Ikey was not repulsed by the stench or the rats. Rats were not only an integral part of the gaming ring, but an everyday occurrence in Ikey's life. In the rookeries of London rats and foul smells were a given, hardly to be remarked upon.

He moved deeper into the darkest part of the jetty so that the light from his lantern cast a wider glow. What he saw almost made his heart stop beating. A dozen rats sat on the giant shape of Sperm Whale Sally, who lay grotesquely huge and still upon the platform. Ikey let out a terrible moan, for he knew instantly that she was dead.

The rats scuttled away as Ikey plunged forward, missing his footing to land on his knees beside the giant shape of Sperm Whale Sally. Overcome with grief, he laid his head on Marybelle Firkin's cold breast and started to wail.

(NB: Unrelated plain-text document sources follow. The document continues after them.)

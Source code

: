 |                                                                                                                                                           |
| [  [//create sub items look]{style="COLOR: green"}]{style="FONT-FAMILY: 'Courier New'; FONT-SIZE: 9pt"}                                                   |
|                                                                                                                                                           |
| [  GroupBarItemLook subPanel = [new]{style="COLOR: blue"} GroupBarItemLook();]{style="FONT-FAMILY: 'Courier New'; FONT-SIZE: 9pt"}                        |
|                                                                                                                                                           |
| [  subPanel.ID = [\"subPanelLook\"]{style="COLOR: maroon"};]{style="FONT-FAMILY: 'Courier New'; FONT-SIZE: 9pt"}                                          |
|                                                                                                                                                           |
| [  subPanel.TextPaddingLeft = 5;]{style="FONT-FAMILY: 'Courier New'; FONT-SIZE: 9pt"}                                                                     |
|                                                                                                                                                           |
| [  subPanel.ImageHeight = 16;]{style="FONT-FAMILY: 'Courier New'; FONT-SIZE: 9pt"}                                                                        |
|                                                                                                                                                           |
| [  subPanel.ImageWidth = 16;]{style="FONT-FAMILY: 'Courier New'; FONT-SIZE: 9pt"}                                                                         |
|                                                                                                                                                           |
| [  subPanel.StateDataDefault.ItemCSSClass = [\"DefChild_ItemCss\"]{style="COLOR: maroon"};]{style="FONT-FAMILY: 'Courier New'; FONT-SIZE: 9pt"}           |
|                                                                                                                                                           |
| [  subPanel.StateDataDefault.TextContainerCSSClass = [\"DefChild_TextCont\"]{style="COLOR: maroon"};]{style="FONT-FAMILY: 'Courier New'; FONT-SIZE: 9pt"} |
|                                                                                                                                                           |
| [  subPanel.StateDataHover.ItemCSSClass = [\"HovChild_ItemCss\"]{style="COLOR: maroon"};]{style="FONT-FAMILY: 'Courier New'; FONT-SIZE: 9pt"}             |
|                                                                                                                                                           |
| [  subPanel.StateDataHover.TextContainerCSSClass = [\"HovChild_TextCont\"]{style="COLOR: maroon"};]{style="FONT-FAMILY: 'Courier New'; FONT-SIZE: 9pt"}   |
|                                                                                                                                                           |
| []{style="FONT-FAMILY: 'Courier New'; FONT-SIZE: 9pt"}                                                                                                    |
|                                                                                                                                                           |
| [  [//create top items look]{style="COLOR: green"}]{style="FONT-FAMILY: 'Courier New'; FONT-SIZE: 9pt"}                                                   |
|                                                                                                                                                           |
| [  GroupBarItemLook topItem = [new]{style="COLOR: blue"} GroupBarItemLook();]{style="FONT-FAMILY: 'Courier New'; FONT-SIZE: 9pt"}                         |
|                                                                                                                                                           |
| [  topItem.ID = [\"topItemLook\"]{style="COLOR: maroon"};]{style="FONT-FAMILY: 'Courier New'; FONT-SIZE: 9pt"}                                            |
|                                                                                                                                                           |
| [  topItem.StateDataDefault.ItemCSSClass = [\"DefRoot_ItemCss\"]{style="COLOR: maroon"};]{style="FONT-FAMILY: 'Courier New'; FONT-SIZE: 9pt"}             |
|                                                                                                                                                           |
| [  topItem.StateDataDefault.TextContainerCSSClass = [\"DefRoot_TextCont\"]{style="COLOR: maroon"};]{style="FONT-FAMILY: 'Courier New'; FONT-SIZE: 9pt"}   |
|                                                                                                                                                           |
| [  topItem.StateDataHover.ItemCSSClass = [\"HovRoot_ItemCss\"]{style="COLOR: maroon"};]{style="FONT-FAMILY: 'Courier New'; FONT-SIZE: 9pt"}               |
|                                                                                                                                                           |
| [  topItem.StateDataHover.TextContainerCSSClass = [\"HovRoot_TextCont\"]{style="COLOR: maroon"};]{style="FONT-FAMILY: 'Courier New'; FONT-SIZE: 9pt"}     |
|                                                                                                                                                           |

'Wake up!' he called desperately time and time again, shaking Sperm Whale Sally's massive shoulder. 'Wake up please, my dear!' Ikey sobbed wildly, the intensity of his grief totally unfamiliar to him. After a long while, he gradually became possessed of his wits again and he slowly recited the words of the Jewish prayer for the dead, even though he knew his friend was not of the Jewish faith.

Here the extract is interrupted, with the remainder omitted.